> The task
Quote word for word the lines below, beginning with the first and ending with the one that has "2. A **counterexample‑guided". Drop the pictures.

****************************************

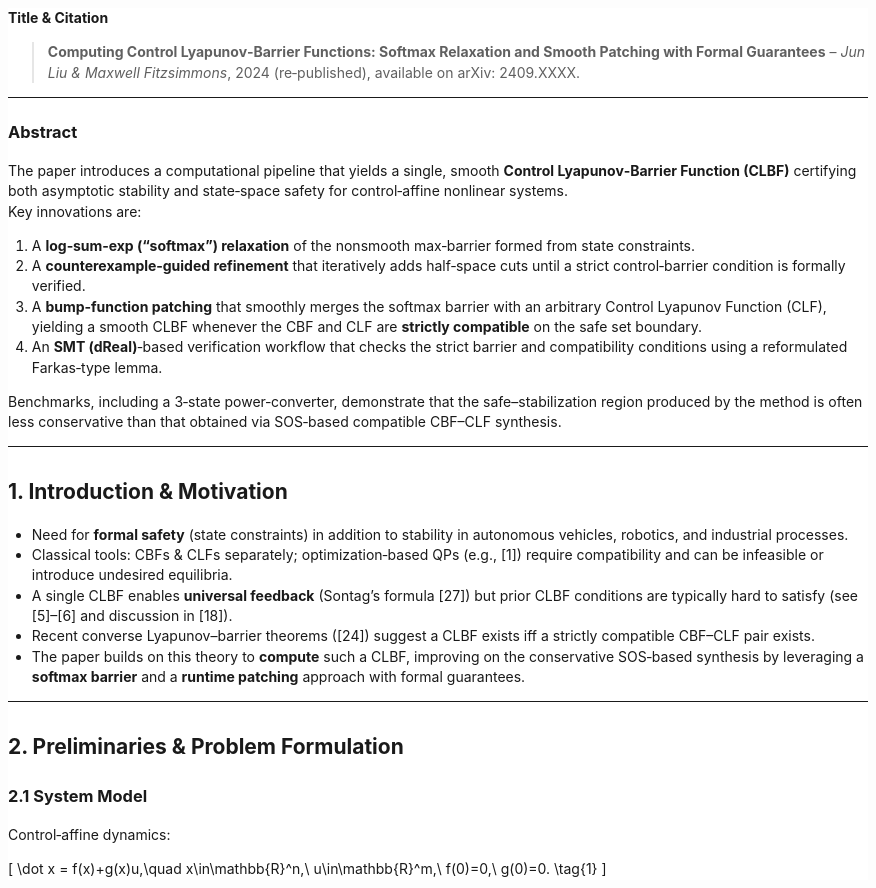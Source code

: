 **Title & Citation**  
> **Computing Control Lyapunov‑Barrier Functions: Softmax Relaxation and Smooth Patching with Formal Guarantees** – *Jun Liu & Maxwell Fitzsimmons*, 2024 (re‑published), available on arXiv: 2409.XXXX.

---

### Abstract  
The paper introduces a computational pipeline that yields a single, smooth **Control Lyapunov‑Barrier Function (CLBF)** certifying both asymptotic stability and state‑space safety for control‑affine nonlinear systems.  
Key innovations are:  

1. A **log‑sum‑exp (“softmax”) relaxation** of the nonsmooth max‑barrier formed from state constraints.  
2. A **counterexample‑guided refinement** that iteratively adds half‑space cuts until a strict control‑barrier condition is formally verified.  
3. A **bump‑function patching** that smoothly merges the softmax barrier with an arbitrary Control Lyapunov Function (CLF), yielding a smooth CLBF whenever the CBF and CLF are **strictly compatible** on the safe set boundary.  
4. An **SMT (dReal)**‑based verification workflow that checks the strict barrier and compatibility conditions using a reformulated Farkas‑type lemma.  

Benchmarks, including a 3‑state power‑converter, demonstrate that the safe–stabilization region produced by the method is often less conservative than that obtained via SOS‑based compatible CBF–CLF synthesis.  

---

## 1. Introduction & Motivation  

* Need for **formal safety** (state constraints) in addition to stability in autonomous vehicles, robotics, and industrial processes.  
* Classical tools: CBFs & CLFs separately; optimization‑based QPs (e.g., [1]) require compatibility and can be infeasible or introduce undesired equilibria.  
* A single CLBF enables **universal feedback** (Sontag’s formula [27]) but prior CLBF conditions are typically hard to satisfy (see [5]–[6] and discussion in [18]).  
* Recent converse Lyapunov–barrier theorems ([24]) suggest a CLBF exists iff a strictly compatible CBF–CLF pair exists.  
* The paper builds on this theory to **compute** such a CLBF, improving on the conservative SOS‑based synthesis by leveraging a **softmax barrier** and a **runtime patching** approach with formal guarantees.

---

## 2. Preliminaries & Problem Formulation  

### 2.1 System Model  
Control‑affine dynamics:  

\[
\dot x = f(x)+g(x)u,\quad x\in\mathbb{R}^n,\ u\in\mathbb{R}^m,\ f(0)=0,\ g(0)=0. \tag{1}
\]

****************************************

> Completed exercise
Source code

: **Title & Citation**  
> **Computing Control Lyapunov‑Barrier Functions: Softmax Relaxation and Smooth Patching with Formal Guarantees** – *Jun Liu & Maxwell Fitzsimmons*, 2024 (re‑published), available on arXiv: 2409.XXXX.

---

### Abstract  
The paper introduces a computational pipeline that yields a single, smooth **Control Lyapunov‑Barrier Function (CLBF)** certifying both asymptotic stability and state‑space safety for control‑affine nonlinear systems.  
Key innovations are:  

1. A **log‑sum‑exp (“softmax”) relaxation** of the nonsmooth max‑barrier formed from state constraints.  
2. A **counterexample‑guided refinement** that iteratively adds half‑space cuts until a strict control‑barrier condition is formally verified.  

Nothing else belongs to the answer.